Selina Makana (2018), in her work on feminist ethnography, writes about the “ebb and flow of fieldwork research” (p. 364), or the subtle shifts in fieldwork interactions, relationships, and situations. In a way, the Covid-19 research landscape can also be understood through this framework of “ebb and flow.” While the current international context has prevented me from beginning the in-person research that my project requires, from engaging in the everyday routines of ethnographic fieldwork in the traditional sense, it doesn’t mean that I cannot “do” anthropology. Rather, doing anthropology can mean following the flow of your own work, allowing your research to push out against the narrowly defined research timeline of fieldwork followed by analysis. For me, now, this is a period of ebbing, a period of retreating back to the notes and interviews that I had previously gathered and working through them, slowly and painstakingly, to better understand them in their full complexity. It is a period of taking a second to linger more deeply on a heavy sigh in an interview or the sudden switch in tone and pace, from easy conversation to hurried speech, of pausing to re-listen, re-hear, re-learn the diverse stories, histories, and voices of Phang Nga community members and how they make sense of their plural landscape and the myriad ways of living together in shared space and time.
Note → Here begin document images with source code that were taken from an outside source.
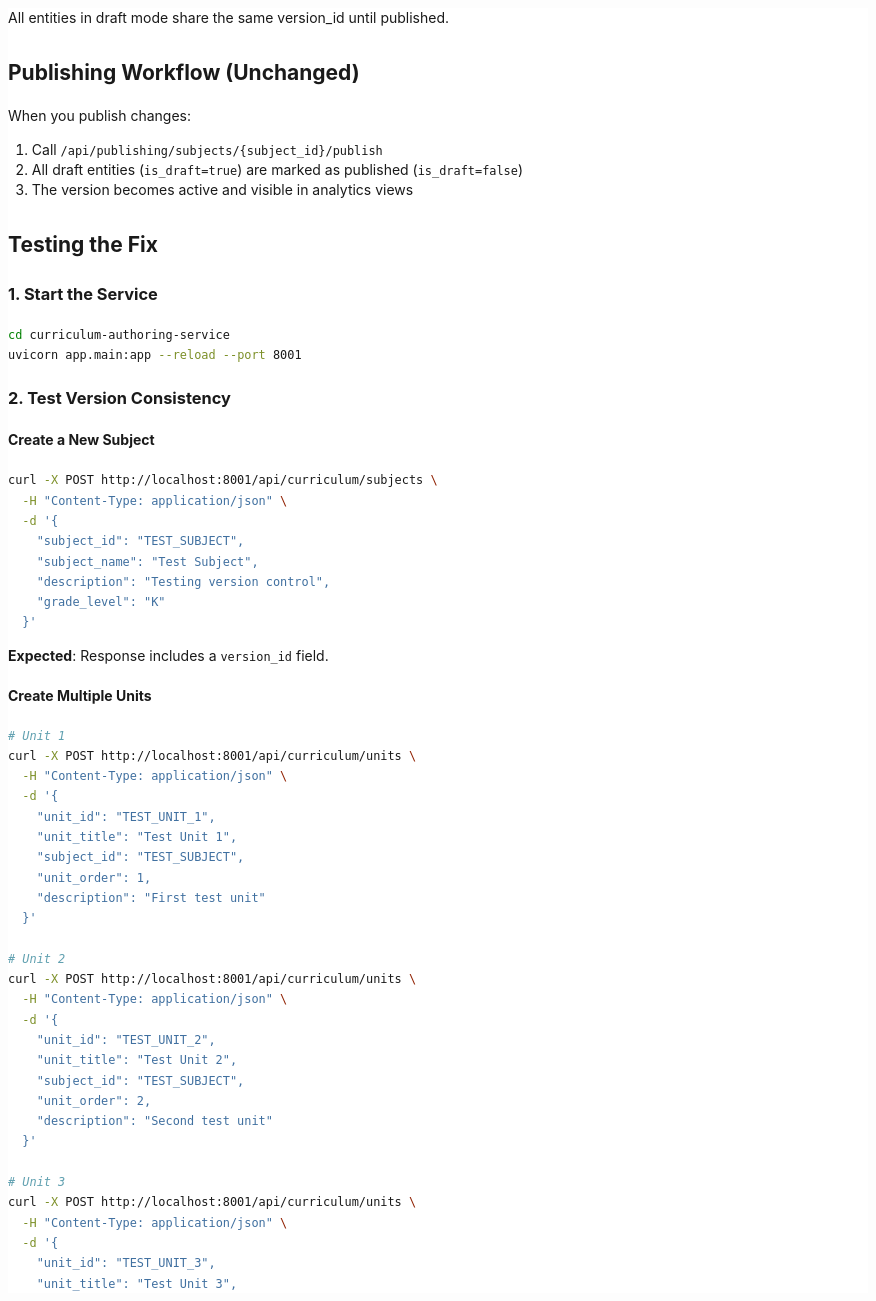 All entities in draft mode share the same version_id until published.

## Publishing Workflow (Unchanged)

When you publish changes:
1. Call `/api/publishing/subjects/{subject_id}/publish`
2. All draft entities (`is_draft=true`) are marked as published (`is_draft=false`)
3. The version becomes active and visible in analytics views

## Testing the Fix

### 1. Start the Service

```bash
cd curriculum-authoring-service
uvicorn app.main:app --reload --port 8001
```

### 2. Test Version Consistency

#### Create a New Subject
```bash
curl -X POST http://localhost:8001/api/curriculum/subjects \
  -H "Content-Type: application/json" \
  -d '{
    "subject_id": "TEST_SUBJECT",
    "subject_name": "Test Subject",
    "description": "Testing version control",
    "grade_level": "K"
  }'
```

**Expected**: Response includes a `version_id` field.

#### Create Multiple Units
```bash
# Unit 1
curl -X POST http://localhost:8001/api/curriculum/units \
  -H "Content-Type: application/json" \
  -d '{
    "unit_id": "TEST_UNIT_1",
    "unit_title": "Test Unit 1",
    "subject_id": "TEST_SUBJECT",
    "unit_order": 1,
    "description": "First test unit"
  }'

# Unit 2
curl -X POST http://localhost:8001/api/curriculum/units \
  -H "Content-Type: application/json" \
  -d '{
    "unit_id": "TEST_UNIT_2",
    "unit_title": "Test Unit 2",
    "subject_id": "TEST_SUBJECT",
    "unit_order": 2,
    "description": "Second test unit"
  }'

# Unit 3
curl -X POST http://localhost:8001/api/curriculum/units \
  -H "Content-Type: application/json" \
  -d '{
    "unit_id": "TEST_UNIT_3",
    "unit_title": "Test Unit 3",
```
Now is a time for reflecting on what anthropology can mean and for reimagining ethnography in a way that incorporates multiple research temporalities, innovative forms of participant observation, and moments of intimate reflection. Now is a time for ebbing, for a different kind of flow.
Geertz, Clifford. (1998, October 22). Deep Hanging Out. New York Review of Books. https://www-nybooks-com.proxy.lib.umich.edu/articles/1998/10/22/deep-hanging-out/
Makana, Selina. (2018). “Contested Encounters: Toward a Twenty-First-Century African Feminist Ethnography.” Meridians: Feminism, race, transnationalism, 17(2), 361 – 375.